“No, no!” exclaimed Bent-Anat. “I gave them plenty of money, and the tears which are shed there cannot be staunched with gold. I will send old Asnath over to-morrow to ask how we can help them. Look, here comes the procession, Nefert. How rudely the people press! As soon as the God is gone by we will go home.”
“Pray do,” said Nefert. “I am so frightened!” and she pressed trembling to the side of the princess.
“I wish we were at home, too,” replied Bent-Anat.
“Only look!” said Rameri. “There they are. Is it not splendid? And how the heart shines, as if it were a star!”
All the crowd, and with them our three friends, fell on their knees.

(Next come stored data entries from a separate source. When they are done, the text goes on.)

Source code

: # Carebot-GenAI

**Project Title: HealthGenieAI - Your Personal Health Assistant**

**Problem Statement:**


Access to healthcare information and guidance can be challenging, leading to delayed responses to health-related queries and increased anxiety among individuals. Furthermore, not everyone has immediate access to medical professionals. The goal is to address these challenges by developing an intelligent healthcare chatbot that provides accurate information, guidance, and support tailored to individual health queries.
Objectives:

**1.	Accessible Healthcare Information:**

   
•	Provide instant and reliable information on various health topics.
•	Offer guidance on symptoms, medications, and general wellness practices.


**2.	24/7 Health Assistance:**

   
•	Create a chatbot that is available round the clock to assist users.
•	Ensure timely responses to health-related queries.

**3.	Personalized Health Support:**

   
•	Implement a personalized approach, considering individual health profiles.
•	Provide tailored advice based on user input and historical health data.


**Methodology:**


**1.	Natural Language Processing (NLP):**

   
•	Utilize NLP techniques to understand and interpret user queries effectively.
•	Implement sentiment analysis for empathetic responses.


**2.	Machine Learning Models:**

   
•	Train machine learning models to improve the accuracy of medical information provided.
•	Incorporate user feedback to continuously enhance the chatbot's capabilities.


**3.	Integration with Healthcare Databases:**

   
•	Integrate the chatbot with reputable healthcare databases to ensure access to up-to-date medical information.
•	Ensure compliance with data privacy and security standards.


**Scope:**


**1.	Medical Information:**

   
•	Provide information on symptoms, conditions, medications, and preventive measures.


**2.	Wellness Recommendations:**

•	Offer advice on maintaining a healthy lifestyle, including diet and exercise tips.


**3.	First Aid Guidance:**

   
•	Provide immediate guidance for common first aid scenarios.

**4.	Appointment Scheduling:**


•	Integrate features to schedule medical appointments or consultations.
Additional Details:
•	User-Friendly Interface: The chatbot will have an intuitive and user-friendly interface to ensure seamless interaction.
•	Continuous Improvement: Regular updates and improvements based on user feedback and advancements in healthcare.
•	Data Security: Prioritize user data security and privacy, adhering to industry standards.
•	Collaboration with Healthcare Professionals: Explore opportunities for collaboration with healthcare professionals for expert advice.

The procession paused opposite to them, as it did at every thousand paces; a herald came forward, and glorified, in a loud voice, the great miracle, to which now another was added—the sacred heart since the night had come on had begun to give out light.
Since his return home from the embalming house, the paraschites had taken no nourishment, and had not answered a word to the anxious questions of the two frightened women. He stared blindly, muttered a few unintelligible words, and often clasped his forehead in his hand. A few hours before he had laughed loud and suddenly, and his wife, greatly alarmed, had gone at once to fetch the physician Nebsecht.

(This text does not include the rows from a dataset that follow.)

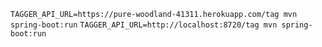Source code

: `TAGGER_API_URL=https://pure-woodland-41311.herokuapp.com/tag mvn spring-boot:run`
`TAGGER_API_URL=http://localhost:8720/tag mvn spring-boot:run`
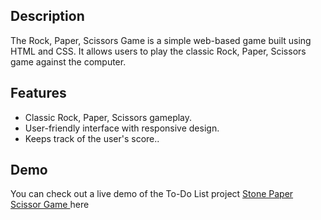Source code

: <h2>Description</h2>
The Rock, Paper, Scissors Game is a simple web-based game built using HTML and CSS. It allows users to play the classic Rock, Paper, Scissors game against the computer.
<h2>Features</h2>
<ul>
<li> Classic Rock, Paper, Scissors gameplay.
</li>
<li>User-friendly interface with responsive design.
</li>
<li> Keeps track of the user's score..</li>
</ul>
<h2>Demo</h2>
You can check out a live demo of the To-Do List project  <a href= "https://thrishikshetty.github.io/Stone_Paper_Scissor/" > Stone Paper Scissor Game </a> here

During her absence Uarda was to rub her grandfather’s temples with the leaves which the witch Hekt had laid on her bruises, for as they had once proved efficacious they might perhaps a second time scare away the demon of sickness.

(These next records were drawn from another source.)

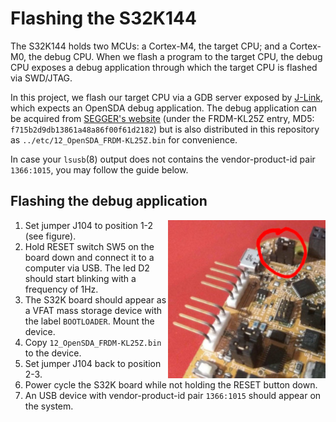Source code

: # Flashing the S32K144

The S32K144 holds two MCUs: a Cortex-M4, the target CPU; and a Cortex-M0, the debug CPU.
When we flash a program to the target CPU, the debug CPU exposes a debug application through which the target CPU is flashed via SWD/JTAG.

In this project, we flash our target CPU via a GDB server exposed by [J-Link](https://www.segger.com/downloads/jlink), which expects an OpenSDA debug application.
The debug application can be acquired from [SEGGER's website](https://www.segger.com/downloads/jlink#JLinkOpenSDABoardSpecificFirmwares) (under the FRDM-KL25Z entry, MD5: `f715b2d9db13861a48a86f00f61d2182`) but is also distributed in this repository as `../etc/12_OpenSDA_FRDM-KL25Z.bin` for convenience.

In case your `lsusb`(8) output does not contains the vendor-product-id pair `1366:1015`, you may follow the guide below.

## Flashing the debug application

<img align="right" style="height: 50%; width: 50%" src="J104-pos1-2.jpg">

1. Set jumper J104 to position 1-2 (see figure).
2. Hold RESET switch SW5 on the board down and connect it to a computer via USB.
   The led D2 should start blinking with a frequency of 1Hz.
3. The S32K board should appear as a VFAT mass storage device with the label `BOOTLOADER`.
   Mount the device.
4. Copy `12_OpenSDA_FRDM-KL25Z.bin` to the device.
5. Set jumper J104 back to position 2-3.
6. Power cycle the S32K board while not holding the RESET button down.
7. An USB device with vendor-product-id pair `1366:1015` should appear on the system.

When the procession, with its thousand lamps and torches, paused before the hovel, which was almost invisible in the dusk, and one citizen said to another: “Here comes the sacred heart!” the old man started, and stood up. His eyes stared fixedly at the gleaming relic in its crystal case; slowly, trembling in every limb, and with outstretched neck he stood up.
The herald began his eulogy of the miracle.
Then, while all the people were prostrate in adoration, listening motionless to the loud voice of the speaker, the paraschites rushed out of his gate, striking his forehead with his fists, and opposite the sacred heart, he broke out into a mad, loud fit of scornful laughter, which re-echoed from the bare cliffs that closed in the valley.
Horror full on the crowd, who rose timidly from their knees.
Ameni, who too, was close behind the heart, started too and looked round on the author of this hideous laugh. He had never seen the paraschites, but he perceived the glimmer of his little fire through the dust and gloom, and he knew that he lived in this place. The whole case struck him at once; he whispered a few significant words to one of the officers who marched with the troops on each side of the procession; then he gave the signal, and the procession moved on as if nothing had happened.